A couple of interesting things that I notice from this table:

  1. The four of the top five most abundant are involved in DNA transposition.

  2. A rhodopsin protein family appears in the Top 10 most abundant Pfams?! Proteins in this family are involved in light detection…

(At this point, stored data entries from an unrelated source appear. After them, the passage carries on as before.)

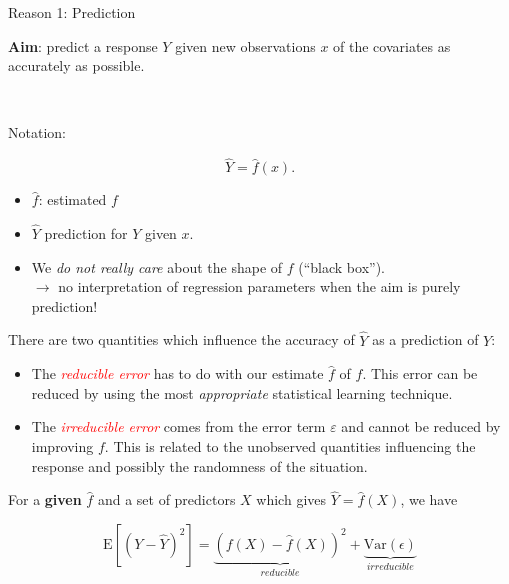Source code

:\documentclass[
  ignorenonframetext,
]{beamer}
\providecommand{\tightlist}{%
  \setlength{\itemsep}{0pt}\setlength{\parskip}{0pt}}
\begin{document}
\begin{frame}
\begin{block}{Reason 1: Prediction}
\protect\hypertarget{reason-1-prediction}{}
\(~\)

\textbf{Aim}: predict a response \(Y\) given new observations \(x\) of
the covariates as accurately as possible.

\(~\)

Notation:

\[\hat{Y} = \hat{f}(x).\]

\begin{itemize}
\item
  \(\hat{f}\): estimated \(f\)
\item
  \(\hat{Y}\) prediction for \(Y\) given \(x\).
\end{itemize}

\vspace{2mm}

\begin{itemize}
\tightlist
\item
  We \emph{do not really care} about the shape of \(f\) (``black
  box'').\\
  \(\rightarrow\) no interpretation of regression parameters when the
  aim is purely prediction!
\end{itemize}
\end{block}
\end{frame}

\begin{frame}
There are two quantities which influence the accuracy of \(\hat{Y}\) as
a prediction of \(Y\):

\begin{itemize}
\tightlist
\item
  The \emph{\textcolor{red}{reducible error}} has to do with our
  estimate \(\hat{f}\) of \(f\). This error can be reduced by using the
  most \emph{appropriate} statistical learning technique.
\item
  The \emph{\textcolor{red}{irreducible error}} comes from the error
  term \(\varepsilon\) and cannot be reduced by improving \(f\). This is
  related to the unobserved quantities influencing the response and
  possibly the randomness of the situation.
\end{itemize}

For a \textbf{given} \(\hat{f}\) and a set of predictors \(X\) which
gives \(\hat{Y}=\hat{f}(X)\), we have

\[\text{E}[(Y-\hat{Y})^2] = \underbrace{(f(X)-\hat{f}(X))^2}_{reducible} + \underbrace{\text{Var}(\epsilon)}_{irreducible}\]
\end{frame}
\end{document}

InterProScan annotations (tab-delimited text):

Project Summary file (TEXT):


=================================
 Project Summary
---------------------------------
# Project Information
  Project Name         : Pgenerosa_v074
  Owner                : kubu4
  Create Date          : 2019-07-09 14:07:39

# Project Properties
  Genus                : Panopea
  Species              : generosa
  Project Type         : invertebrate
  Prefix               : PGEN_
  Common Name          : Pacific geoduck
  Genetic Code         : Standard Code

# Input FASTA
  Filename           : Pgenerosa_v074.fa
  Filesize           : 913.68 MB
  Number of Sequence : 18

=================================
 Job Information
---------------------------------
# Official Gene Set
  >PASA Refinement
  - version : 2.3.3
  - Transcripts FASTA file : Trinity.fasta

  # The source Job of the refinement job
    >Augustus-01
    - version : 3.3.1
    - Species : fly
    - Report genes on : both
    - Allowed gene structure : partial
    - cDNA (transcripts) sequences : Trinity.fasta
    - Protein sequences : 20180827_trinity_geoduck.fasta.transdecoder.fa


# The consensus mask Job
  >Masked Repeat Consensus

  # The source jobs for consensus mask job
    >RepeatMasker
    >RepeatModeler

  # Family copy number summary
    Family	Copy Numbers
    DNA	675
    DNA/Academ	1327
    DNA/Crypton	344
    DNA/Ginger	130
    DNA/Kolobok-T2	141
    DNA/Maverick	942
    DNA/MuLE-MuDR	201
    DNA/MuLE-NOF?	142
    DNA/P	167
    DNA/PIF-Harbinger	227
    DNA/RC	587
    DNA/Sola	508
    DNA/TcMar-Fot1	117
    DNA/TcMar-Mariner	6734
    DNA/TcMar-Tc1	3718
    DNA/hAT-Tip100	516
    DNA/hAT-hAT5	1037
    Type:DNA	17513
    LINE	883
    LINE/CR1	5204
    LINE/CR1-Zenon	14653
    LINE/I	980
    LINE/I-Nimb	1119
    LINE/L1	4031
    LINE/L1-Tx1	6620
    LINE/L2	8879
    LINE/L2-Hydra	113
    LINE/Penelope	1026
    LINE/RTE-X	21214
    Type:LINE	64722
    SINE/tRNA-Core-L2	41152
    Type:SINE	41152
    LTR/Caulimovirus	140
    LTR/DIRS	448
    LTR/Gypsy	1031
    LTR/Ngaro	343
    LTR/Pao	82
    Type:LTR	2044
    Type:EVERYTHING_TE	125431
    Type:Simple_repeat	19235
    Type:Unknown	1465471

# The functional Jobs on the OGS
  >InterProScan
  - version : 5.29-68.0

  >Pfam
  - version : 1.6
  - E-value Sequence : 1
  - E-value Domain : 10

  >SignalP
  - version : 4.1
  - Organism group : euk
  - Method : best
  - D-cutoff for SignalP-noTM networks : 0.45
  - D-cutoff for SignalP-TM networks : 0.50
  - Minimal predicted signal peptide length : 10
  - Truncate to sequence length : 70

  >BLAST protein vs protein (blastp)_SP01
  - version : 2.7.1
  - Protein Data Set : SwissProt
  - Maximum HSP Distinace : 30000
  - Output type : tab
  - Matrix : BLOSUM62
  - Expect : 1e-8
  - Word Size : 3
  - Gap Open : 11
  - Gap Extend : 1

  >DIAMOND Functional_SP01
  - version : 0.9.22
  - Protein Data Set : SwissProt

  >BLAST protein vs protein (blastp)
  - version : 2.7.1
  - Protein Data Set : 20180827_trinity_geoduck.fasta.transdecoder.fa
  - Maximum HSP Distinace : 30000
  - Output type : tab
  - Matrix : BLOSUM62
  - Expect : 1e-8
  - Word Size : 3
  - Gap Open : 11
  - Gap Extend : 1

  >DIAMOND Functional
  - version : 0.9.22
  - Protein Data Set : 20180827_trinity_geoduck.fasta.transdecoder.fa

Overall, this annotation is much more believable than the previous MAKER annotations, due to the fact that GenSAS actually predicts genes to exist on all the scaffolds (unlike MAKER)! As such, this will likely become the canonical P.generosa genome going forward. With that being said, we still should manually curate this when we have the time to see how well the predictions line up with the evidence.